----- Original Message -----
> On Fri, Oct 31, 2014 at 01:59:30PM -0400, Miloslav Trmač wrote:
> > ----- Original Message -----
> > > I filed an FPC ticket: https://fedorahosted.org/fpc/ticket/467
> > > 
> > > Thoughts?
> 
> > My intuition is that if an application needs _everything_ in /usr to
> > be readable then it is likely broken.  Something being placed in
> > /usr does _not_ imply that it is supposed to be used by everyone.
> 
> That may be your intuition, but it's not a reason.

OK, then let me write it more precisely: that application is relying on a 
property that was never documented or promised to be true.

> There are programs
> which have long needed to read all - or many - files from /usr
> (supermin being one, since around 2009).

Yes, I was specifically thinking of supermin as an example.


> > An administrator can come and change the permissions at any time,
> 
> Or they could delete RPM-managed files at random.

Unlike deleting RPM-manged files at random, the administrator is can reasonably 
expect that creating more files  and giving them whatever permissions they feel 
appropriate, both in /usr/local and in anything else they decide to place into 
/usr and package, will work and not break the OS.
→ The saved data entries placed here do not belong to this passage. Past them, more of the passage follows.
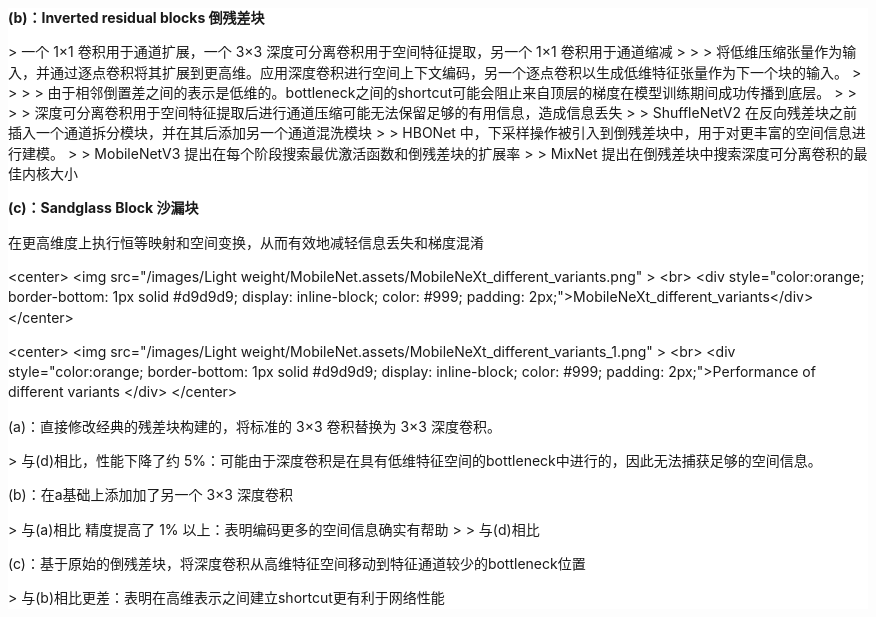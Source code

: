 **(b)：Inverted residual blocks 倒残差块**

&gt; 一个 1×1 卷积用于通道扩展，一个 3×3 深度可分离卷积用于空间特征提取，另一个 1×1 卷积用于通道缩减
&gt;
&gt; &gt; 将低维压缩张量作为输入，并通过逐点卷积将其扩展到更高维。应用深度卷积进行空间上下文编码，另一个逐点卷积以生成低维特征张量作为下一个块的输入。
&gt; &gt;
&gt; &gt; 由于相邻倒置差之间的表示是低维的。bottleneck之间的shortcut可能会阻止来自顶层的梯度在模型训练期间成功传播到底层。
&gt; &gt;
&gt; &gt; 深度可分离卷积用于空间特征提取后进行通道压缩可能无法保留足够的有用信息，造成信息丢失
&gt;
&gt; ShuffleNetV2 在反向残差块之前插入一个通道拆分模块，并在其后添加另一个通道混洗模块
&gt;
&gt; HBONet  中，下采样操作被引入到倒残差块中，用于对更丰富的空间信息进行建模。 
&gt;
&gt; MobileNetV3 提出在每个阶段搜索最优激活函数和倒残差块的扩展率
&gt;
&gt; MixNet 提出在倒残差块中搜索深度可分离卷积的最佳内核大小

**(c)：Sandglass Block 沙漏块**

在更高维度上执行恒等映射和空间变换，从而有效地减轻信息丢失和梯度混淆

&lt;center&gt;
  &lt;img 
  src=&#34;/images/Light weight/MobileNet.assets/MobileNeXt_different_variants.png&#34; &gt;
  &lt;br&gt;
  &lt;div style=&#34;color:orange; border-bottom: 1px solid #d9d9d9;
  display: inline-block;
  color: #999;
  padding: 2px;&#34;&gt;MobileNeXt_different_variants&lt;/div&gt;
  &lt;/center&gt;

&lt;center&gt;
  &lt;img 
  src=&#34;/images/Light weight/MobileNet.assets/MobileNeXt_different_variants_1.png&#34; &gt;
  &lt;br&gt;
  &lt;div style=&#34;color:orange; border-bottom: 1px solid #d9d9d9;
  display: inline-block;
  color: #999;
  padding: 2px;&#34;&gt;Performance of different variants &lt;/div&gt;
  &lt;/center&gt;



(a)：直接修改经典的残差块构建的，将标准的 3×3 卷积替换为 3×3 深度卷积。

&gt; 与(d)相比，性能下降了约 5%：可能由于深度卷积是在具有低维特征空间的bottleneck中进行的，因此无法捕获足够的空间信息。

(b)：在a基础上添加加了另一个 3×3 深度卷积

&gt; 与(a)相比 精度提高了 1% 以上：表明编码更多的空间信息确实有帮助
&gt;
&gt; 与(d)相比

(c)：基于原始的倒残差块，将深度卷积从高维特征空间移动到特征通道较少的bottleneck位置

&gt; 与(b)相比更差：表明在高维表示之间建立shortcut更有利于网络性能
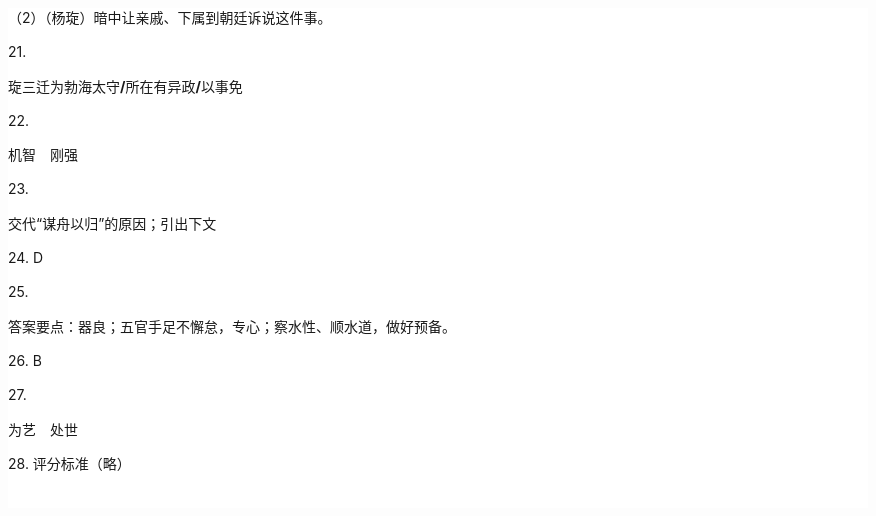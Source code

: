（2）（杨琁）暗中让亲戚、下属到朝廷诉说这件事。</p>
<p>
21.&nbsp;<wbr><wbr><wbr><wbr>

琁三迁为勃海太守<b>/</b>所在有异政<b>/</b>以事免</p>
<p>
22.&nbsp;<wbr><wbr><wbr><wbr>

机智　刚强</p>
<p>
23.&nbsp;<wbr><wbr><wbr><wbr>

交代“谋舟以归”的原因；引出下文</p>
<p>
24.&nbsp;<wbr><wbr><wbr><wbr>
D</p>
<p>
25.&nbsp;<wbr><wbr><wbr><wbr>

答案要点：器良；五官手足不懈怠，专心；察水性、顺水道，做好预备。</p>
<p>
26.&nbsp;<wbr><wbr><wbr><wbr>
B</p>
<p>
27.&nbsp;<wbr><wbr><wbr><wbr>

为艺　处世</p>
<p>28.&nbsp;<wbr><wbr><wbr><wbr>
评分标准（略）</p>
<p>

<br></p>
> > And if we look only at the cases that
> > would be helped by the proposed guideline, i.e. only depending on
> > Fedora RPM-distributed files (but not being particular about what
> > the purpose of kind of file this is), the application would probably
> > be better off just opening and reading the RPMs from repos directly
> > instead of reusing whatever local damage could have been done to the
> > partition.
> 
> This is really slow, and requires network access.  supermin can build
> an appliance from /usr in a few seconds, without needing network
> access.

That’s a cool hack when it works, but it is not promised to work so the burden 
on handling the case when it doesn’t is (at least as /usr is currently defined) 
on supermin, and I’m not convinced that speeding up supermin is worth limiting 
the use cases of /usr.  The primary purpose of /usr is storing components of 
running applications and the operating system, not a self-replicating 
distribution mechanism.

And as for “everything is available in RPMs anyway”, 1) not all RPMs are 
publicly available, and 2) the argument about it being slow and requiring 
network access equally applies here.  There _is_ a security benefit to an 
unprivileged attacker not knowing what the system’s policy is, and note that 
this doesn’t require modifiable state: it also includes drop-in files modifying 
the default policy, and packaged within (often site-specific) RPMs.  The 
current (unstandardized BTW) push to move default configuration away from /etc 
into /usr naturally means that this drop-in default configuration should both 
be packaged as inaccessible to unprivileged users, and located in /usr.